Distinta es también, frente al homogéneo cine comercial contemporáneo, la llamativa estructura de la obra. El eje de la misma son las entrevistas de prueba que hace Kinsey a sus colaboradores, enseñándoles a realizar encuestas personales a los sujetos que luego engrosarán el estudio. En esas entrevistas, rodadas en vistoso blanco y negro, el protagonista actúa como conejillo de indias para sus ayudantes, respondiendo a las preguntas del cuestionario. Estos interrogatorios permiten al espectador conocer el pasado del científico, al tiempo que apuntan rasgos de sus colaboradores que van a explicar situaciones futuras. El filme se abre y se cierra con esas conversaciones, ágilmente montadas y que atraviesan también la primera parte de la película, hasta el momento en que el presente y el pasado se cruzan, en un interesantísimo juego de «flashbacks» que rompe los esquemas narrativos clásicos. Esa estructura, unida al hábil manejo de la elipsis, que nos ahorra momentos intranscendentes, hace que la obra adquiera notable solidez y no se pierda en explicaciones gratuitas o demasiado obvias, porque su autor cuenta decididamente con la inteligencia del espectador.

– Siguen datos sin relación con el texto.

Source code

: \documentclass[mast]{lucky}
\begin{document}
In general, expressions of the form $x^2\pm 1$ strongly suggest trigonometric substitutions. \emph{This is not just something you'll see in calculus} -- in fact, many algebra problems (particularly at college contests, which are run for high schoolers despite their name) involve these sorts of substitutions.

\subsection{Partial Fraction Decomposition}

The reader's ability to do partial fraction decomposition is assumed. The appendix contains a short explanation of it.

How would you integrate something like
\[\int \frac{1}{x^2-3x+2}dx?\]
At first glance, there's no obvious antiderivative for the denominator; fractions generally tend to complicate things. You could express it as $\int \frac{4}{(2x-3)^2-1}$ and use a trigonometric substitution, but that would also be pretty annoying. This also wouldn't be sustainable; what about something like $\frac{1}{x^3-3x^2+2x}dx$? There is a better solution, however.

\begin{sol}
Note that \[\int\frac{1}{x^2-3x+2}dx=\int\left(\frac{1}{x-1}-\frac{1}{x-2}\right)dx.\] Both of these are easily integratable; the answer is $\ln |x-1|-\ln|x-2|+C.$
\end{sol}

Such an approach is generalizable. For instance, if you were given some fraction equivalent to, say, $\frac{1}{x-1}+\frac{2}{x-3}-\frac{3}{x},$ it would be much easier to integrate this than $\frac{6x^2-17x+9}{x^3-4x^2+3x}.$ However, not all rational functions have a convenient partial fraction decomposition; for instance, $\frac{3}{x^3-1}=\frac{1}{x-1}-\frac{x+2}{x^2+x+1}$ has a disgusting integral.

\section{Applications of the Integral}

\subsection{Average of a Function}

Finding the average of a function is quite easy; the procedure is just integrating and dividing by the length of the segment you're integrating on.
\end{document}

Por todo ello, Kinsey constituye una agradable sorpresa, un largometraje valiente y honrado. Valiente, porque denuncia la hipocresía de la sociedad estadounidense y apuesta por las diferencias entre los seres humanos y por el valor de cada persona en sí misma. Y honrado en su manera de exponer esa visión humanista sin trampas, dejando la puerta abierta a la sugerencia y evitando –como hacía el propio Kinsey– emitir un juicio crítico. Una «rara avis» en el conjunto de la producción hollywoodiense de los últimos tiempos, como él mismo lo fue también en el panorama científico de su época.